Who are you? Google Cloud releases custom identity roles Beta

Figuring out who can access services across a platform as varied as Google Cloud can be a challenge for IT administrators. Google has done a lot of the work for you with a set of fairly granular pre-defined roles, but recognizing that canned roles won’t suit everyone’s needs, the company announced a Beta of custom roles today.

As the name implies, administrators can define roles as broadly or narrowly as they need for different jobs inside an organization. The platform includes three basic roles: owner, editor and viewer. From there it offers 100 service-specific roles, but when those aren’t quite what you need, that’s where the custom roles function comes into play.

Some predefined roles in GCP. Photo: GCP

As Google project manager Rohit Khare describes it in a blog post introducing the new feature, “Custom roles complement the primitive and predefined roles when you need to be even more precise.” He offers the example of Cloud SQL data auditors, who need access to the database to understand the data being collected without having the ability to read the data or perform any actions on it.

As Khare explains in the blog post, “You can build your own “Cloud SQL Inventory” custom role to grant auditors browse access to databases without giving them permission to export their contents.”

Google says the best way to create a new role is to clone one of the existing ones, then change the name and modify the permissions for the role you’re creating.
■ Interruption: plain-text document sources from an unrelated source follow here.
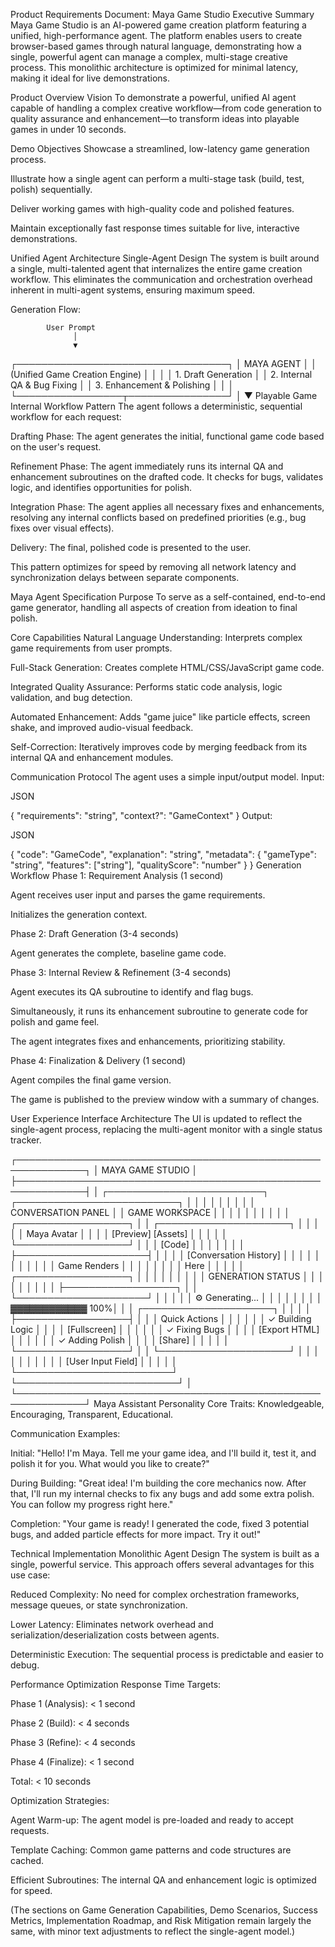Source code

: Product Requirements Document: Maya Game Studio
Executive Summary
Maya Game Studio is an AI-powered game creation platform featuring a unified, high-performance agent. The platform enables users to create browser-based games through natural language, demonstrating how a single, powerful agent can manage a complex, multi-stage creative process. This monolithic architecture is optimized for minimal latency, making it ideal for live demonstrations.

Product Overview
Vision
To demonstrate a powerful, unified AI agent capable of handling a complex creative workflow—from code generation to quality assurance and enhancement—to transform ideas into playable games in under 10 seconds.

Demo Objectives
Showcase a streamlined, low-latency game generation process.

Illustrate how a single agent can perform a multi-stage task (build, test, polish) sequentially.

Deliver working games with high-quality code and polished features.

Maintain exceptionally fast response times suitable for live, interactive demonstrations.

Unified Agent Architecture
Single-Agent Design
The system is built around a single, multi-talented agent that internalizes the entire game creation workflow. This eliminates the communication and orchestration overhead inherent in multi-agent systems, ensuring maximum speed.

Generation Flow:

            User Prompt
                  │
                  ▼
┌──────────────────────────────────┐
│         MAYA AGENT               │
│  (Unified Game Creation Engine)  │
│                                  │
│  1. Draft Generation             │
│  2. Internal QA & Bug Fixing     │
│  3. Enhancement & Polishing      │
│                                  │
└─────────────────┬────────────────┘
                  │
                  ▼
             Playable Game
Internal Workflow Pattern
The agent follows a deterministic, sequential workflow for each request:

Drafting Phase: The agent generates the initial, functional game code based on the user's request.

Refinement Phase: The agent immediately runs its internal QA and enhancement subroutines on the drafted code. It checks for bugs, validates logic, and identifies opportunities for polish.

Integration Phase: The agent applies all necessary fixes and enhancements, resolving any internal conflicts based on predefined priorities (e.g., bug fixes over visual effects).

Delivery: The final, polished code is presented to the user.

This pattern optimizes for speed by removing all network latency and synchronization delays between separate components.

Maya Agent Specification
Purpose
To serve as a self-contained, end-to-end game generator, handling all aspects of creation from ideation to final polish.

Core Capabilities
Natural Language Understanding: Interprets complex game requirements from user prompts.

Full-Stack Generation: Creates complete HTML/CSS/JavaScript game code.

Integrated Quality Assurance: Performs static code analysis, logic validation, and bug detection.

Automated Enhancement: Adds "game juice" like particle effects, screen shake, and improved audio-visual feedback.

Self-Correction: Iteratively improves code by merging feedback from its internal QA and enhancement modules.

Communication Protocol
The agent uses a simple input/output model.
Input:

JSON

{
  "requirements": "string",
  "context?": "GameContext"
}
Output:

JSON

{
  "code": "GameCode",
  "explanation": "string",
  "metadata": {
    "gameType": "string",
    "features": ["string"],
    "qualityScore": "number"
  }
}
Generation Workflow
Phase 1: Requirement Analysis (1 second)

Agent receives user input and parses the game requirements.

Initializes the generation context.

Phase 2: Draft Generation (3-4 seconds)

Agent generates the complete, baseline game code.

Phase 3: Internal Review & Refinement (3-4 seconds)

Agent executes its QA subroutine to identify and flag bugs.

Simultaneously, it runs its enhancement subroutine to generate code for polish and game feel.

The agent integrates fixes and enhancements, prioritizing stability.

Phase 4: Finalization & Delivery (1 second)

Agent compiles the final game version.

The game is published to the preview window with a summary of changes.

User Experience
Interface Architecture
The UI is updated to reflect the single-agent process, replacing the multi-agent monitor with a single status tracker.

┌─────────────────────────────────────────────────────────────┐
│                       MAYA GAME STUDIO                      │
├─────────────────────────────────────────────────────────────┤
│  ┌─────────────────────────┐  ┌──────────────────────────┐  │
│  │                         │  │                          │  │
│  │   CONVERSATION PANEL    │  │     GAME WORKSPACE       │  │
│  │                         │  │                          │  │
│  │  ┌──────────────────┐   │  │  ┌─────────────────────┐ │  │
│  │  │   Maya Avatar    │   │  │  │ [Preview] [Assets]  │ │  │
│  │  └──────────────────┘   │  │  │      [Code]         │ │  │
│  │                         │  │  ├─────────────────────┤ │  │
│  │  [Conversation History] │  │  │                     │ │  │
│  │                         │  │  │    Game Renders     │ │  │
│  │                         │  │  │        Here         │ │  │
│  │  ┌──────────────────┐   │  │  │                     │ │  │
│  │  │ GENERATION STATUS  │   │  │  │                     │ │  │
│  │  ├──────────────────┐   │  │  └─────────────────────┘ │  │
│  │  │ ⚙️ Generating... │   │  │                          │  │
│  │  │ ▓▓▓▓▓▓▓▓▓▓▓▓ 100%│   │  │  ┌─────────────────────┐ │  │
│  │  ├──────────────────┤   │  │  │   Quick Actions     │ │  │
│  │  │ ✓ Building Logic   │   │  │  │ [Fullscreen]      │ │  │
│  │  │ ✓ Fixing Bugs      │   │  │  │ [Export HTML]     │ │  │
│  │  │ ✓ Adding Polish    │   │  │  │ [Share]           │ │  │
│  │  └──────────────────┘   │  │  └─────────────────────┘ │  │
│  │                         │  │                          │  │
│  │  [User Input Field]     │  │                          │  │
│  └─────────────────────────┘  └──────────────────────────┘  │
└─────────────────────────────────────────────────────────────┘
Maya Assistant Personality
Core Traits: Knowledgeable, Encouraging, Transparent, Educational.

Communication Examples:

Initial: "Hello! I'm Maya. Tell me your game idea, and I'll build it, test it, and polish it for you. What would you like to create?"

During Building: "Great idea! I'm building the core mechanics now. After that, I'll run my internal checks to fix any bugs and add some extra polish. You can follow my progress right here."

Completion: "Your game is ready! I generated the code, fixed 3 potential bugs, and added particle effects for more impact. Try it out!"

Technical Implementation
Monolithic Agent Design
The system is built as a single, powerful service. This approach offers several advantages for this use case:

Reduced Complexity: No need for complex orchestration frameworks, message queues, or state synchronization.

Lower Latency: Eliminates network overhead and serialization/deserialization costs between agents.

Deterministic Execution: The sequential process is predictable and easier to debug.

Performance Optimization
Response Time Targets:

Phase 1 (Analysis): < 1 second

Phase 2 (Build): < 4 seconds

Phase 3 (Refine): < 4 seconds

Phase 4 (Finalize): < 1 second

Total: < 10 seconds

Optimization Strategies:

Agent Warm-up: The agent model is pre-loaded and ready to accept requests.

Template Caching: Common game patterns and code structures are cached.

Efficient Subroutines: The internal QA and enhancement logic is optimized for speed.

(The sections on Game Generation Capabilities, Demo Scenarios, Success Metrics, Implementation Roadmap, and Risk Mitigation remain largely the same, with minor text adjustments to reflect the single-agent model.)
They warn that when you create a custom role, you’ll need a system for tracking them because GCP is always updating the platform and you need to be sure your custom permissions are in line with the latest versions.

While Google has done a good job of providing a range of permissions for the most common kinds of use cases, there are always going to be outliers and giving admins the ability to manage a set of custom roles is going to be appealing to organizations who need even greater granular control than they get out of the box.